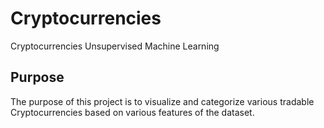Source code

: # Cryptocurrencies
Cryptocurrencies Unsupervised Machine Learning

## Purpose
The purpose of this project is to visualize and categorize various tradable Cryptocurrencies based on various features of the dataset.
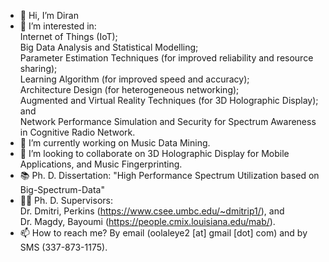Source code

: - 👋 Hi, I’m Diran
- 👀 I’m interested in:\
Internet of Things (IoT);\
Big Data Analysis and Statistical Modelling;\
Parameter Estimation Techniques (for improved reliability and resource sharing);\
Learning Algorithm (for improved speed and accuracy);\
Architecture Design (for heterogeneous networking);\
Augmented and Virtual Reality Techniques (for 3D Holographic Display); and\
Network Performance Simulation and Security for Spectrum Awareness in Cognitive Radio Network.
- 🌱 I’m currently working on Music Data Mining.
- 💞️ I’m looking to collaborate on 3D Holographic Display for Mobile Applications, and Music Fingerprinting.
- 📚 Ph. D. Dissertation: "High Performance Spectrum Utilization based on Big-Spectrum-Data"
- 🧑‍🏫 Ph. D. Supervisors:\
Dr. Dmitri, Perkins (https://www.csee.umbc.edu/~dmitrip1/), and\
Dr. Magdy, Bayoumi (https://people.cmix.louisiana.edu/mab/).
- 📫 How to reach me? By email (oolaleye2 [at] gmail [dot] com) and by SMS (337-873-1175).

<!---
diranolaleye/diranolaleye is a ✨ special ✨ repository because its `README.md` (this file) appears on your GitHub profile.
You can click the Preview link to take a look at your changes.
--->
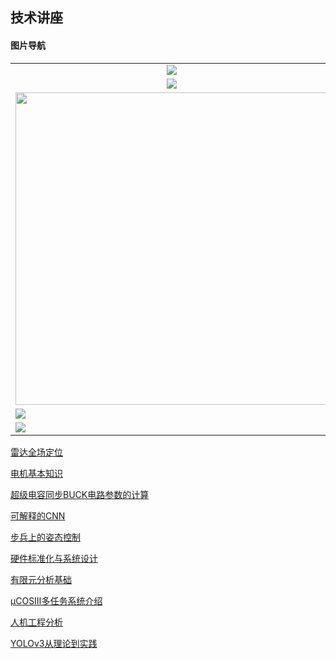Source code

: ## 技术讲座

#### 图片导航

<table>
    <tr>
    <td><center><a href="https://xmu-rm-technology-management.readthedocs.io/en/master/TechnicalLectures/radar-location/"><img src="navigation/雷达全场定位.png"></a>
    <td><center><a href="https://xmu-rm-technology-management.readthedocs.io/en/master/TechnicalLectures/motor-basic-knowledge/"><img src="navigation/电机基本知识（一）.png"></a>
    </tr>  
    <tr>
    <td><center><a href="https://xmu-rm-technology-management.readthedocs.io/en/master/TechnicalLectures/super-capacitor-sync-buck-calculation/"><img src="超级电容同步BUCK电路参数的计算.png"></a>
    <td><center><a href="https://xmu-rm-technology-management.readthedocs.io/en/master/TechnicalLectures/interpretable-CNN/"><img src="可解释的CNN网络.jpg"></a>
    </tr>
    <tr>
    <td><a href="https://xmu-rm-technology-management.readthedocs.io/en/master/TechnicalLectures/infantry-posture-control/"><img src="步兵上的姿态控制.png" width="500"></a>
    <td><a href="https://xmu-rm-technology-management.readthedocs.io/en/master/TechnicalLectures/HWSD-and-system-design/"><img src="硬件标准化与系统设计.png" width="500"</a>
    </tr>
    <tr>
    <td><a href="https://xmu-rm-technology-management.readthedocs.io/en/master/TechnicalLectures/fundamentals-of-FEA/"><img src="有限元分析基础.png"></a>
    <td><a href="https://xmu-rm-technology-management.readthedocs.io/en/master/TechnicalLectures/ergonomic-analysis/"><img src="人机工程分析.png"></a>
    </tr>
    <tr>
    <td><a href="https://xmu-rm-technology-management.readthedocs.io/en/master/TechnicalLectures/ucosⅢ-introduction/"><img src="uC_OSIII多任务系统介绍.png"></a>
    <td><a href="https://xmu-rm-technology-management.readthedocs.io/en/master/TechnicalLectures/YOLOv3-theory-to-practice/"><img src="YOLOv3从理论到实践.png"></a>
    </tr>  
</table>

[雷达全场定位](TechnicalLectures/radar-location.md)

[电机基本知识](TechnicalLectures/motor-basic-knowledge.md)

[超级电容同步BUCK电路参数的计算](TechnicalLectures/super-capacitor-sync-buck-calculation.md)

[可解释的CNN](TechnicalLectures/interpretable-CNN.md)

[步兵上的姿态控制](TechnicalLectures/infantry-posture-control.md)

[硬件标准化与系统设计](TechnicalLectures/HWSD-and-system-design.md)

[有限元分析基础](TechnicalLectures/fundamentals-of-FEA.md)

[μCOSⅢ多任务系统介绍](TechnicalLectures/ucosⅢ-introduction.md)

[人机工程分析](TechnicalLectures/ergonomic-analysis.md)

[YOLOv3从理论到实践](TechnicalLectures/YOLOv3-theory-to-practice.md)
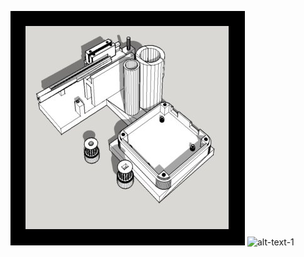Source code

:![alt-text-1](/headfixed_mouse_portable_lickometer/Image1.jpg "lickometer") ![alt-text-1](/liquid_consumption_monitoring/Version1/Image1.jpg "title-1")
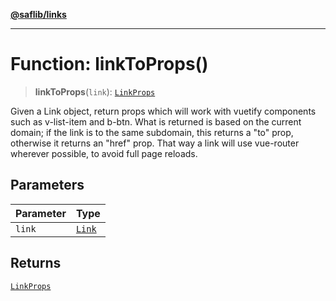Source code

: [**@saflib/links**](../index.md)

***

# Function: linkToProps()

> **linkToProps**(`link`): [`LinkProps`](../type-aliases/LinkProps.md)

Given a Link object, return props which will work with vuetify components such as v-list-item and b-btn.
What is returned is based on the current domain; if the link is to the same subdomain, this returns a "to" prop,
otherwise it returns an "href" prop. That way a link will use vue-router wherever possible, to avoid full page
reloads.

## Parameters

| Parameter | Type |
| ------ | ------ |
| `link` | [`Link`](../type-aliases/Link.md) |

## Returns

[`LinkProps`](../type-aliases/LinkProps.md)
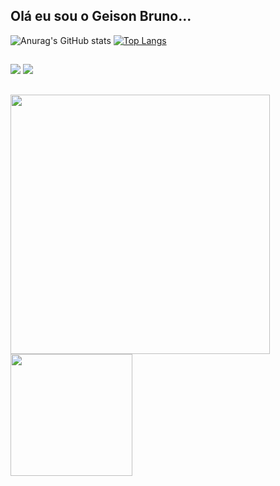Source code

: ## Olá eu sou o Geison Bruno...


![Anurag's GitHub stats](https://github-readme-stats.vercel.app/api?username=geisonbruno1&show_icons=true&theme=transparent)
[![Top Langs](https://github-readme-stats.vercel.app/api/top-langs/?username=geisonbruno1&layout=compact&true&theme=transparent)](https://github.com/anuraghazra/github-readme-stats)

##

  <a href = "geisonbruno0@gmail.com"><img src="https://img.shields.io/badge/-Gmail-%23333?style=for-the-badge&logo=gmail&logoColor=white" target="_blank"></a>
  <a href="https://www.linkedin.com/in/geison-bruno-ab4079224/" target="_blank"><img src="https://img.shields.io/badge/-LinkedIn-%230077B5?style=for-the-badge&logo=linkedin&logoColor=white" target="_blank"></a> 
  
  ##
  
<img align="left" height="415px" src="https://github-readme-stats.vercel.app/api/top-langs/?username=Leothurm&langs_count=8&theme=vision-friendly-dark&hide_border=true">

<img align="left" height="195px" src="https://github-readme-stats.vercel.app/api?username=Leothurm&show_icons=true&theme=highcontrast">
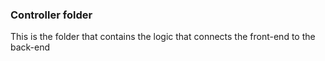 ### Controller folder
This is the folder that contains the logic that connects the front-end to the back-end

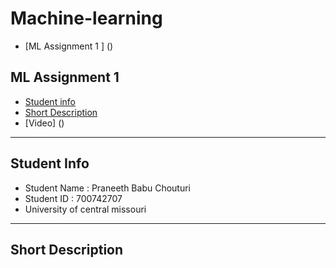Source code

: # Machine-learning

- [ML Assignment 1 ] ()



## ML Assignment 1
- [ Student info ]()
- [ Short Description]()
- [Video] ()

----------

## Student Info

- Student Name : Praneeth Babu Chouturi
- Student ID : 700742707
- University of central missouri

---------

## Short Description 
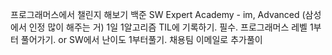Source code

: 프로그래머스에서 챌린지 해보기
백준
SW Expert Academy - im, Advanced (삼성에서 인정 많이 해주는 거)
1일 1알고리즘 TIL에 기록하기. 필수. 프로그래머스 레벨 1부터 풀어가기. or SW에서 난이도 1부터풀기.
채용팀 이메일로 추가풀이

□ □ □ □ □

### Exercise instructions
Wherever the string "badge" appears in a line of the records above, copy that line.

### Answer to this task
  <a href = "geisonbruno0@gmail.com"><img src="https://img.shields.io/badge/-Gmail-%23333?style=for-the-badge&logo=gmail&logoColor=white" target="_blank"></a>
  <a href="https://www.linkedin.com/in/geison-bruno-ab4079224/" target="_blank"><img src="https://img.shields.io/badge/-LinkedIn-%230077B5?style=for-the-badge&logo=linkedin&logoColor=white" target="_blank"></a> 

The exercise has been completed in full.